Soweit der Kläger schließlich vorbringt, dass nicht ersichtlich sei, warum denn gerade bei dem Erreichen der in die Anlage eingespeisten Schwellenwerte eine Gefahr i.S. von § 45 Abs. 9 StVO vorliegen solle, stellt dies die Rechtmäßigkeit der angefochtenen Anordnung ebenfalls nicht in Frage. Mit diesem Einwand wendet sich der Kläger gegen das der Straßenverkehrsbehörde zustehende Auswahlermessen bezüglich der Mittel, mit denen die konkrete Gefahr bekämpft oder gemildert werden soll. Dass hier aber eine konkrete Gefahr i.S. des § 45 Abs. 9 Satz 2 StVO vorliegt, wurde bereits oben dargelegt, worauf verwiesen werden kann.

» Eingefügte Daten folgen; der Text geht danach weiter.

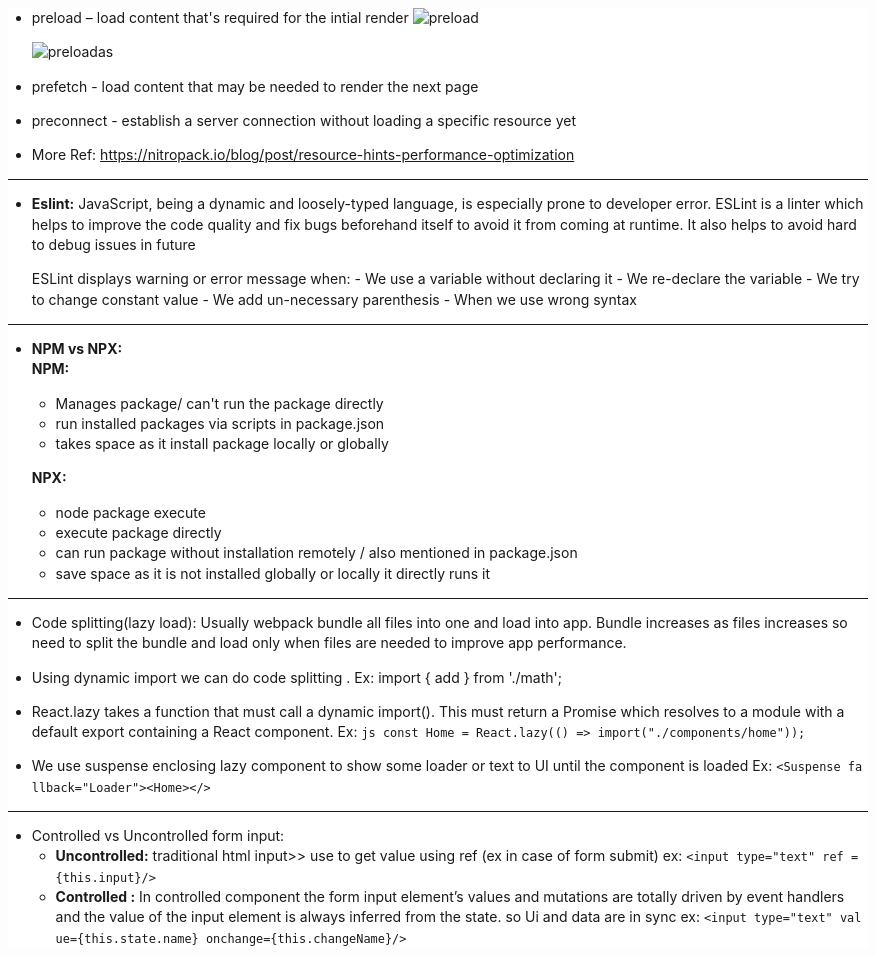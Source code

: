 - preload – load content that's required for the intial render
 ![preload](https://cdn-aahbe.nitrocdn.com/atRjhaAsMHbPaZMOukHscOVOXfGAsiqT/assets/images/optimized/rev-beb128c/upload/blog/preload_fe604-1300x0.jpg)  

    ![preloadas](https://cdn-aahbe.nitrocdn.com/atRjhaAsMHbPaZMOukHscOVOXfGAsiqT/assets/images/optimized/rev-beb128c/upload/blog/value_as_types_d1ec9cf88b-1300x0.jpg)  

- prefetch - load content that may be needed to render the next page
- preconnect - establish a server connection without loading a specific resource yet

- More Ref: https://nitropack.io/blog/post/resource-hints-performance-optimization
--------------------------------------------

- **Eslint:** JavaScript, being a dynamic and loosely-typed language, is especially prone to developer error. ESLint is a linter which helps to improve the code quality and fix bugs beforehand itself to avoid it from coming at runtime. It also helps to avoid hard to debug issues in future

    ESLint displays warning or error message when:
        - We use a variable without declaring it
        - We re-declare the variable
        - We try to change constant value
        - We add un-necessary parenthesis
        - When we use wrong syntax

--------------------------------------------
- **NPM vs NPX:** <br/>
    **NPM:**
    - Manages package/ can't run the package directly
    - run installed packages via scripts in package.json
    - takes space as it install package locally or globally

   **NPX:**
    - node package execute
    - execute package directly
    - can run package without installation remotely / also mentioned in package.json
    - save space as it is not installed globally or locally it directly runs it
--------------------------------------------
- Code splitting(lazy load): Usually webpack bundle all files into one and load into app. Bundle increases as files increases so need to split the bundle and load only when files are needed to improve app performance. 
- Using dynamic import we can do code splitting . Ex: import { add } from './math';

- React.lazy takes a function that must call a dynamic import(). This must return a Promise which resolves to a module with a default export containing a React component.
    Ex: ```js const Home = React.lazy(() => import("./components/home")); ```
- We use suspense enclosing lazy component to show some loader or text to UI until the component is loaded
    Ex: ``` <Suspense fallback="Loader"><Home></> ```
--------------------------------------------
- Controlled vs Uncontrolled form input:
    - **Uncontrolled:** traditional html input>> use to get value using ref (ex in case of form submit)
    ex: ``` <input type="text" ref = {this.input}/> ```
    - **Controlled :** In controlled component the form input element’s values and mutations are totally driven by event handlers and the value of the input element is always inferred from the state. so Ui and data are in sync
    ex: ``` <input type="text" value={this.state.name} onchange={this.changeName}/> ```
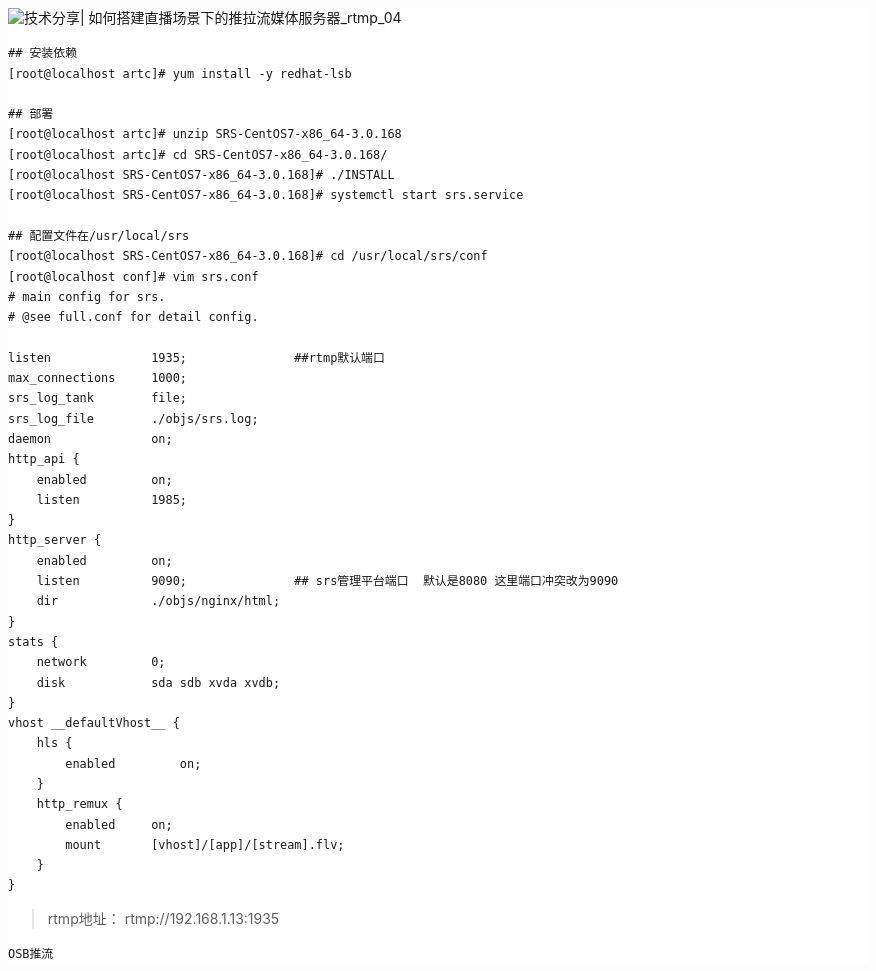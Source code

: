 ![技术分享| 如何搭建直播场景下的推拉流媒体服务器_rtmp_04](https://s8.51cto.com/images/blog/202203/16120339_6231619bab29116215.png?x-oss-process=image/watermark,size_14,text_QDUxQ1RP5Y2a5a6i,color_FFFFFF,t_100,g_se,x_10,y_10,shadow_20,type_ZmFuZ3poZW5naGVpdGk=)

```html
## 安装依赖
[root@localhost artc]# yum install -y redhat-lsb

## 部署
[root@localhost artc]# unzip SRS-CentOS7-x86_64-3.0.168
[root@localhost artc]# cd SRS-CentOS7-x86_64-3.0.168/
[root@localhost SRS-CentOS7-x86_64-3.0.168]# ./INSTALL 
[root@localhost SRS-CentOS7-x86_64-3.0.168]# systemctl start srs.service

## 配置文件在/usr/local/srs
[root@localhost SRS-CentOS7-x86_64-3.0.168]# cd /usr/local/srs/conf
[root@localhost conf]# vim srs.conf
# main config for srs.
# @see full.conf for detail config.

listen              1935;    			##rtmp默认端口
max_connections     1000;
srs_log_tank        file;
srs_log_file        ./objs/srs.log;
daemon              on;
http_api {
    enabled         on;
    listen          1985;
}
http_server {
    enabled         on;
    listen          9090;				## srs管理平台端口  默认是8080 这里端口冲突改为9090
    dir             ./objs/nginx/html;
}
stats {
    network         0;
    disk            sda sdb xvda xvdb;
}
vhost __defaultVhost__ {
    hls {
        enabled         on;
    }
    http_remux {
        enabled     on;
        mount       [vhost]/[app]/[stream].flv;
    }
}
```

> rtmp地址： rtmp://192.168.1.13:1935

```
OSB推流
```
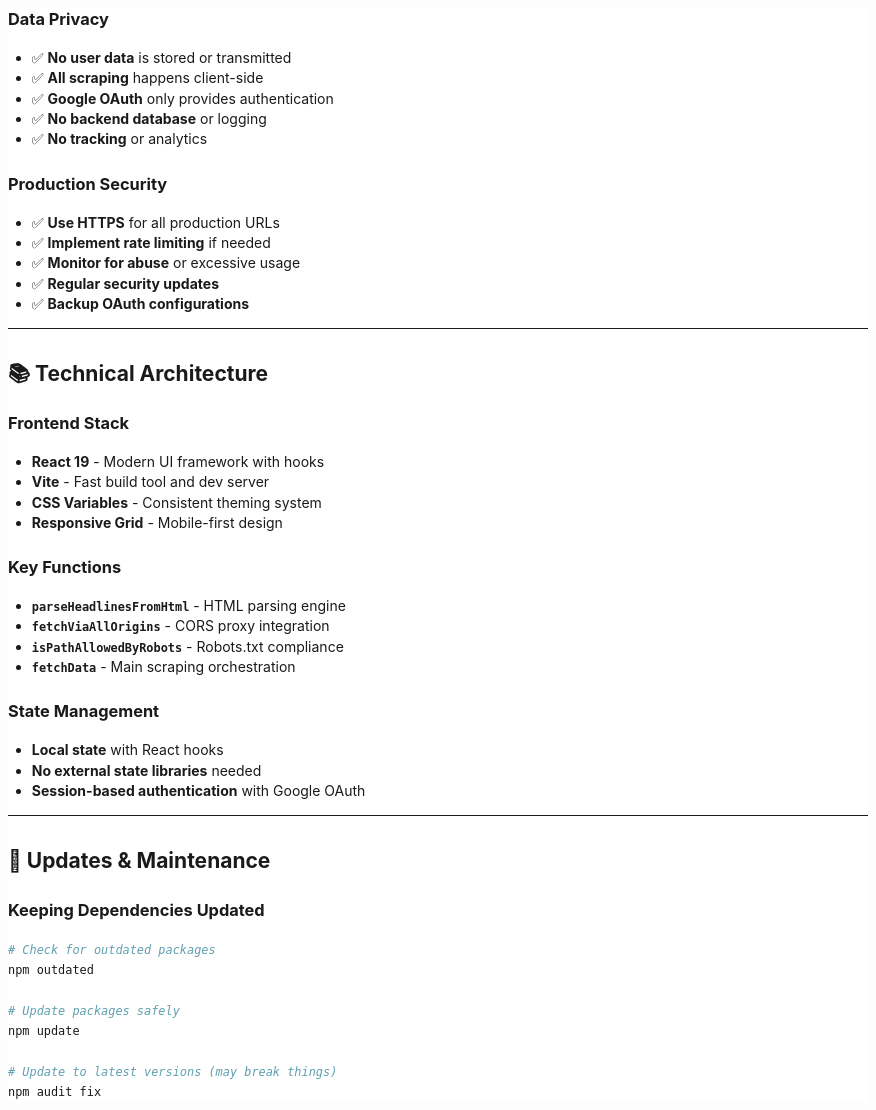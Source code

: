 ### **Data Privacy**
- ✅ **No user data** is stored or transmitted
- ✅ **All scraping** happens client-side
- ✅ **Google OAuth** only provides authentication
- ✅ **No backend database** or logging
- ✅ **No tracking** or analytics

### **Production Security**
- ✅ **Use HTTPS** for all production URLs
- ✅ **Implement rate limiting** if needed
- ✅ **Monitor for abuse** or excessive usage
- ✅ **Regular security updates**
- ✅ **Backup OAuth configurations**

---

## 📚 **Technical Architecture**

### **Frontend Stack**
- **React 19** - Modern UI framework with hooks
- **Vite** - Fast build tool and dev server
- **CSS Variables** - Consistent theming system
- **Responsive Grid** - Mobile-first design

### **Key Functions**
- **`parseHeadlinesFromHtml`** - HTML parsing engine
- **`fetchViaAllOrigins`** - CORS proxy integration
- **`isPathAllowedByRobots`** - Robots.txt compliance
- **`fetchData`** - Main scraping orchestration

### **State Management**
- **Local state** with React hooks
- **No external state libraries** needed
- **Session-based authentication** with Google OAuth

---

## 🔄 **Updates & Maintenance**

### **Keeping Dependencies Updated**
```bash
# Check for outdated packages
npm outdated

# Update packages safely
npm update

# Update to latest versions (may break things)
npm audit fix
```
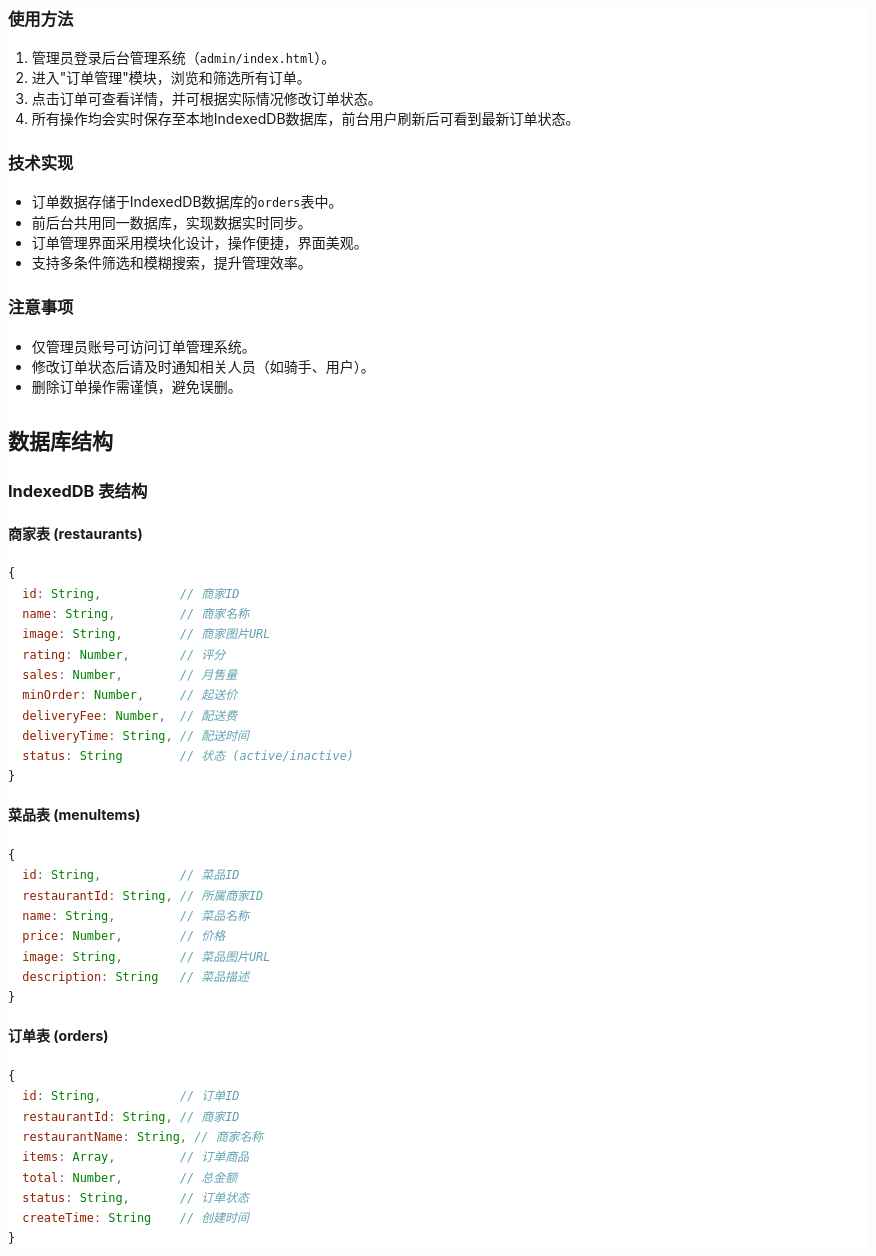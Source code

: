 ### 使用方法
1. 管理员登录后台管理系统（`admin/index.html`）。
2. 进入"订单管理"模块，浏览和筛选所有订单。
3. 点击订单可查看详情，并可根据实际情况修改订单状态。
4. 所有操作均会实时保存至本地IndexedDB数据库，前台用户刷新后可看到最新订单状态。

### 技术实现
- 订单数据存储于IndexedDB数据库的`orders`表中。
- 前后台共用同一数据库，实现数据实时同步。
- 订单管理界面采用模块化设计，操作便捷，界面美观。
- 支持多条件筛选和模糊搜索，提升管理效率。

### 注意事项
- 仅管理员账号可访问订单管理系统。
- 修改订单状态后请及时通知相关人员（如骑手、用户）。
- 删除订单操作需谨慎，避免误删。

## 数据库结构

### IndexedDB 表结构

#### 商家表 (restaurants)
```javascript
{
  id: String,           // 商家ID
  name: String,         // 商家名称
  image: String,        // 商家图片URL
  rating: Number,       // 评分
  sales: Number,        // 月售量
  minOrder: Number,     // 起送价
  deliveryFee: Number,  // 配送费
  deliveryTime: String, // 配送时间
  status: String        // 状态 (active/inactive)
}
```

#### 菜品表 (menuItems)
```javascript
{
  id: String,           // 菜品ID
  restaurantId: String, // 所属商家ID
  name: String,         // 菜品名称
  price: Number,        // 价格
  image: String,        // 菜品图片URL
  description: String   // 菜品描述
}
```

#### 订单表 (orders)
```javascript
{
  id: String,           // 订单ID
  restaurantId: String, // 商家ID
  restaurantName: String, // 商家名称
  items: Array,         // 订单商品
  total: Number,        // 总金额
  status: String,       // 订单状态
  createTime: String    // 创建时间
}
```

Nach alledem sind die Berufungen mit der Kostenfolge des § 154 Abs. 2 VwGO zurückzuweisen.

Die Entscheidung über die vorläufige Vollstreckbarkeit der Kostenentscheidung beruht auf § 708 Nr. 11, § 711 ZPO, § 167 VwGO.

Die Revision wird gemäß § 132 Abs. 2 Nr. 1 VwGO wegen grundsätzlicher Bedeutung der Rechtssache zugelassen.